Свои | страница 74
Веточки, ожив от пытки, приплясывали, извивались, вертикально вытягивались, закрывали друг дружку, пытались ползти по пластмассовым стенкам и соскальзывали.
– Эй, вы че? Это мое! – завопил я первое, что пришло в голову, схватил коробку и бросился на кухню.
– Твое? Как твое? Стой! – неслось вслед растерянно-злое.
– Алеша! – я подскочил к имениннику. – Твои дружки мучают твоих… Как называются? – Я потряс коробкой. – Одеколоном поливают!

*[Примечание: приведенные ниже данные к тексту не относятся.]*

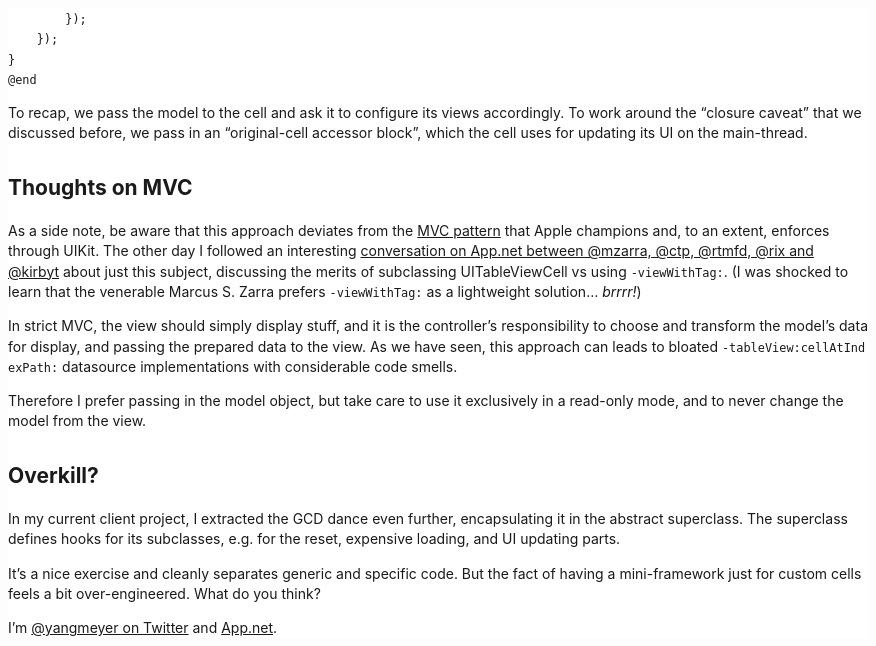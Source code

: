 			});
		});
	}
	@end

To recap, we pass the model to the cell and ask it to configure its views accordingly. To work around the “closure caveat” that we discussed before, we pass in an “original-cell accessor block”, which the cell uses for updating its UI on the main-thread.

Thoughts on MVC
-------
As a side note, be aware that this approach deviates from the [MVC pattern](https://developer.apple.com/library/ios/#documentation/General/Conceptual/DevPedia-CocoaCore/MVC.html) that Apple champions and, to an extent, enforces through UIKit. The other day I followed an interesting [conversation on App.net between @mzarra, @ctp, @rtmfd, @rix and @kirbyt](https://alpha.app.net/kirbyt/post/1860085#1860021) about just this subject, discussing the merits of subclassing UITableViewCell vs using `-viewWithTag:`. (I was shocked to learn that the venerable Marcus S. Zarra prefers `-viewWithTag:` as a lightweight solution… *brrrr!*)

In strict MVC, the view should simply display stuff, and it is the controller’s responsibility to choose and transform the model’s data for display, and passing the prepared data to the view. As we have seen, this approach can leads to bloated `-tableView:cellAtIndexPath:` datasource implementations with considerable code smells.

Therefore I prefer passing in the model object, but take care to use it exclusively in a read-only mode, and to never change the model from the view.

Overkill?
------
In my current client project, I extracted the GCD dance even further, encapsulating it in the abstract superclass. The superclass defines hooks for its subclasses, e.g. for the reset, expensive loading, and UI updating parts.

It’s a nice exercise and cleanly separates generic and specific code. But the fact of having a mini-framework just for custom cells feels a bit over-engineered. What do you think?

I’m [@yangmeyer on Twitter](http://twitter.com/yangmeyer) and [App.net](http://alpha.app.net/yangmeyer).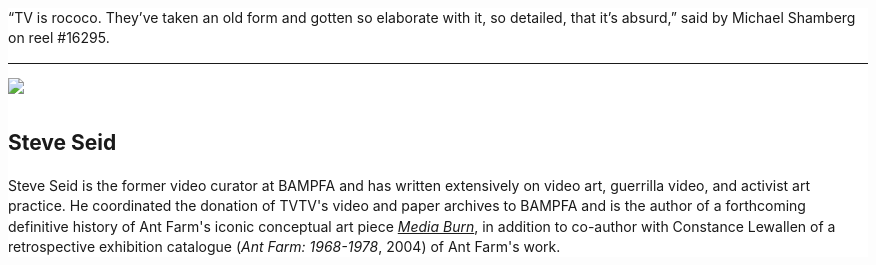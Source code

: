 “TV is rococo. They’ve taken an old form and gotten so elaborate with it, so detailed, that it’s absurd,” said by Michael Shamberg on reel \#16295.

---

<div class="row my-2">
  <div class="col-md-4">
    <image style="width: 100%" src="{{ site.baseurl }}/assets/images/steve-seid.jpg"/>
  </div>
  <div class="col-md-8 text-right">
    <h2>Steve Seid</h2>
    <p>Steve Seid is the former video curator at BAMPFA and has written extensively on video art, guerrilla video, and activist art practice. He coordinated the donation of TVTV's video and paper archives to BAMPFA and is the author of a forthcoming definitive history of Ant Farm's iconic conceptual art piece <a href="https://www.moma.org/collection/works/107284"><i>Media Burn</i></a>, in addition to co-author with Constance Lewallen of a retrospective exhibition catalogue (<i>Ant Farm: 1968-1978</i>, 2004) of Ant Farm's work.</p>
  </div>
</div>
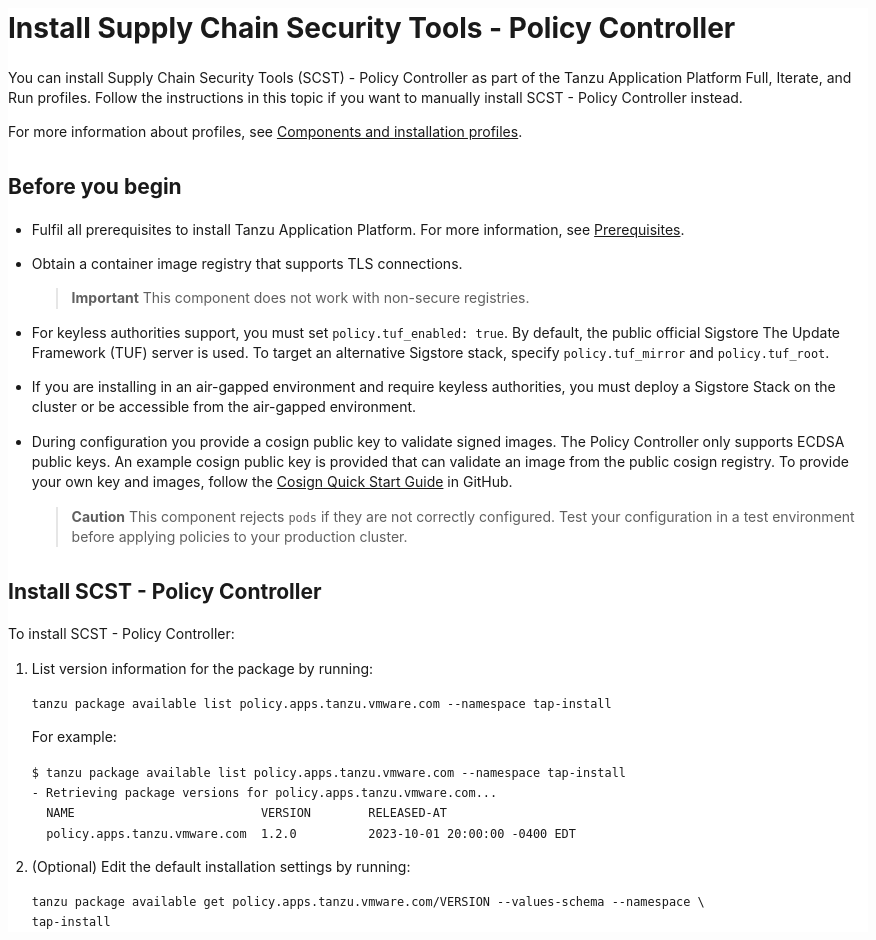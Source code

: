 # Install Supply Chain Security Tools - Policy Controller

You can install Supply Chain Security Tools (SCST) - Policy Controller as part of the Tanzu
Application Platform Full, Iterate, and Run profiles. Follow the instructions in this topic if you
want to manually install SCST - Policy Controller instead.

For more information about profiles, see
[Components and installation profiles](../about-package-profiles.hbs.md).

## <a id='scst-policy-prereqs'></a> Before you begin

- Fulfil all prerequisites to install Tanzu Application Platform. For more information, see
  [Prerequisites](../prerequisites.hbs.md).
- Obtain a container image registry that supports TLS connections.

  > **Important** This component does not work with non-secure registries.

- For keyless authorities support, you must set `policy.tuf_enabled: true`. By default, the public
  official Sigstore The Update Framework (TUF) server is used. To target an alternative Sigstore
  stack, specify `policy.tuf_mirror` and `policy.tuf_root`.

- If you are installing in an air-gapped environment and require keyless authorities, you must
  deploy a Sigstore Stack on the cluster or be accessible from the air-gapped environment.

- During configuration you provide a cosign public key to validate signed images. The Policy
  Controller only supports ECDSA public keys. An example cosign public key is provided that can
  validate an image from the public cosign registry. To provide your own key and images, follow the
  [Cosign Quick Start Guide](https://github.com/sigstore/cosign#quick-start) in GitHub.

  > **Caution** This component rejects `pods` if they are not correctly configured. Test your
  > configuration in a test environment before applying policies to your production cluster.

## <a id='install-scst-policy'></a> Install SCST - Policy Controller

To install SCST - Policy Controller:

1. List version information for the package by running:

   ```console
   tanzu package available list policy.apps.tanzu.vmware.com --namespace tap-install
   ```

   For example:

   ```console
   $ tanzu package available list policy.apps.tanzu.vmware.com --namespace tap-install
   - Retrieving package versions for policy.apps.tanzu.vmware.com...
     NAME                          VERSION        RELEASED-AT
     policy.apps.tanzu.vmware.com  1.2.0          2023-10-01 20:00:00 -0400 EDT
   ```

1. (Optional) Edit the default installation settings by running:

   ```console
   tanzu package available get policy.apps.tanzu.vmware.com/VERSION --values-schema --namespace \
   tap-install
   ```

– Это палочники, – меланхолично заметил именинник. – Пускай. Все равно выбросить хотел.
Я отвернулся и пошел. Через каких-то пять минут, скользя и напрягая ноги, чтоб не упасть, я брел по ледяным рытвинам темной дороги вдоль железной ограды университета. Правой рукой я заботливо прижимал карман полушубка, в котором была коробка с зелеными веточками. По дороге мне вспомнилась, конечно, давняя летняя ящерица детства. Ее образ двигался надо мной, как путеводная звезда. Надеюсь, она глядела благосклонно с того света.
Поповичи
Когда буду умирать, что мне придет в голову? Что увижу, пропадая? Какую картину ускользающей жизни? Какая фраза подмигнет строкой рекламного неона и затрепещет на губах за миг до безоговорочной ночи? Можно ли заранее, загодя, за годы подготовиться к этим секундам и отрепетировать? Хотя зачем? Ну чтобы не вообразить какую-нибудь ерунду вроде неоплаченного счета за воду или натюрморта из сосисок и соленых огурцов и не сболтнуть что-то скучное и пустое…
А что не пустое?
Или правильнее молитва?
Вот этот человек, которого сейчас в третий раз несут вокруг храма в лакированном гробу, отделанном белыми кружевами, похожем на кремовый торт, – открытый гроб, но под отдельной тряпицей лицо и под простыней остальное тело, – этот человек умер после возгласа в самом начале вечерней.
Обойдя храм с кадилом и обдав терпким дымом ладана каждого из прихожан, включая жену и деток, он взошел на солею, откуда всегда проповедовал, и, повернувшись к открытым Царским вратам, повел ектенью своим высоким голосом: «Миром Господу помолимся!» – и сквозь жалобное звучание хора: «Господи, помилуй!» качнулся, упал и застыл, накрытый тяжелым и складчатым золотым облачением. Служба остановилась, пытались привести в себя, вызвали скорую, но всё напрасно и мгновенно: сердце.
В тот вечер он служил один. А на отпевание собралось пятеро священников: в белоснежных ризах, они бредут за хоругвями, под медленный колокольный перезвон, морщась от тяжести, иногда спотыкаясь и не прекращая пение. У тех, кто следует за ними, преобладает траур.